(Items from a dataset)

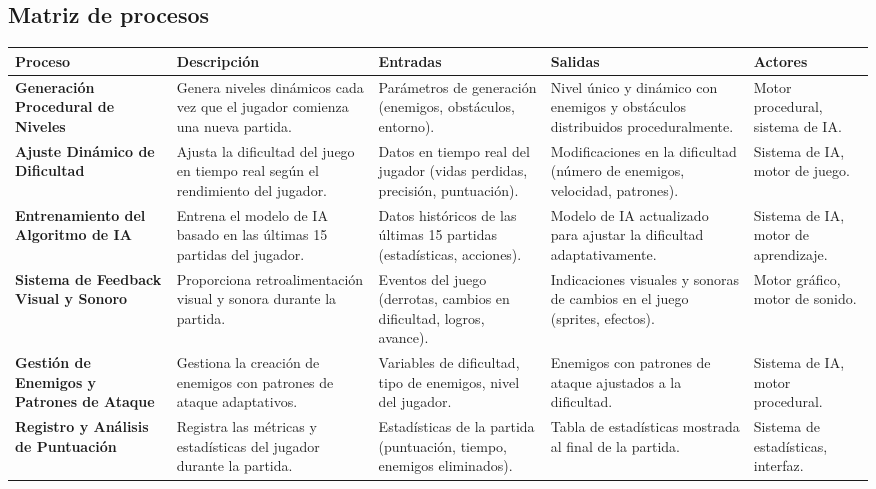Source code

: \subsection{Matriz de procesos}

\begin{table}[H]
    \centering
    \begin{adjustbox}{width=\textwidth}
        \begin{tabular}{|p{4cm}|p{5cm}|p{4cm}|p{4cm}|p{4cm}|}
        \hline
        \textbf{Proceso} & \textbf{Descripción} & \textbf{Entradas} & \textbf{Salidas} & \textbf{Actores} \\
        \hline
        \textbf{Generación Procedural de Niveles} & Genera niveles dinámicos cada vez que el jugador comienza una nueva partida. & Parámetros de generación (enemigos, obstáculos, entorno). & Nivel único y dinámico con enemigos y obstáculos distribuidos proceduralmente. & Motor procedural, sistema de IA. \\
        \hline
        \textbf{Ajuste Dinámico de Dificultad} & Ajusta la dificultad del juego en tiempo real según el rendimiento del jugador. & Datos en tiempo real del jugador (vidas perdidas, precisión, puntuación). & Modificaciones en la dificultad (número de enemigos, velocidad, patrones). & Sistema de IA, motor de juego. \\
        \hline
        \textbf{Entrenamiento del Algoritmo de IA} & Entrena el modelo de IA basado en las últimas 15 partidas del jugador. & Datos históricos de las últimas 15 partidas (estadísticas, acciones). & Modelo de IA actualizado para ajustar la dificultad adaptativamente. & Sistema de IA, motor de aprendizaje. \\
        \hline
        \textbf{Sistema de Feedback Visual y Sonoro} & Proporciona retroalimentación visual y sonora durante la partida. & Eventos del juego (derrotas, cambios en dificultad, logros, avance). & Indicaciones visuales y sonoras de cambios en el juego (sprites, efectos). & Motor gráfico, motor de sonido. \\
        \hline
        \textbf{Gestión de Enemigos y Patrones de Ataque} & Gestiona la creación de enemigos con patrones de ataque adaptativos. & Variables de dificultad, tipo de enemigos, nivel del jugador. & Enemigos con patrones de ataque ajustados a la dificultad. & Sistema de IA, motor procedural. \\
        \hline
        \textbf{Registro y Análisis de Puntuación} & Registra las métricas y estadísticas del jugador durante la partida. & Estadísticas de la partida (puntuación, tiempo, enemigos eliminados). & Tabla de estadísticas mostrada al final de la partida. & Sistema de estadísticas, interfaz. \\

\end{tabular}
\end{adjustbox}
\end{table}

:: WHAT IS REQUIRED ::
Nothing but the lines from the one containing "motor procedural. \\" to the end of the entries belongs in the answer, and each must match exactly.

:: RESULT FOR THIS EXERCISE ::
        \textbf{Gestión de Enemigos y Patrones de Ataque} & Gestiona la creación de enemigos con patrones de ataque adaptativos. & Variables de dificultad, tipo de enemigos, nivel del jugador. & Enemigos con patrones de ataque ajustados a la dificultad. & Sistema de IA, motor procedural. \\
        \hline
        \textbf{Registro y Análisis de Puntuación} & Registra las métricas y estadísticas del jugador durante la partida. & Estadísticas de la partida (puntuación, tiempo, enemigos eliminados). & Tabla de estadísticas mostrada al final de la partida. & Sistema de estadísticas, interfaz. \\

\end{tabular}
\end{adjustbox}
\end{table}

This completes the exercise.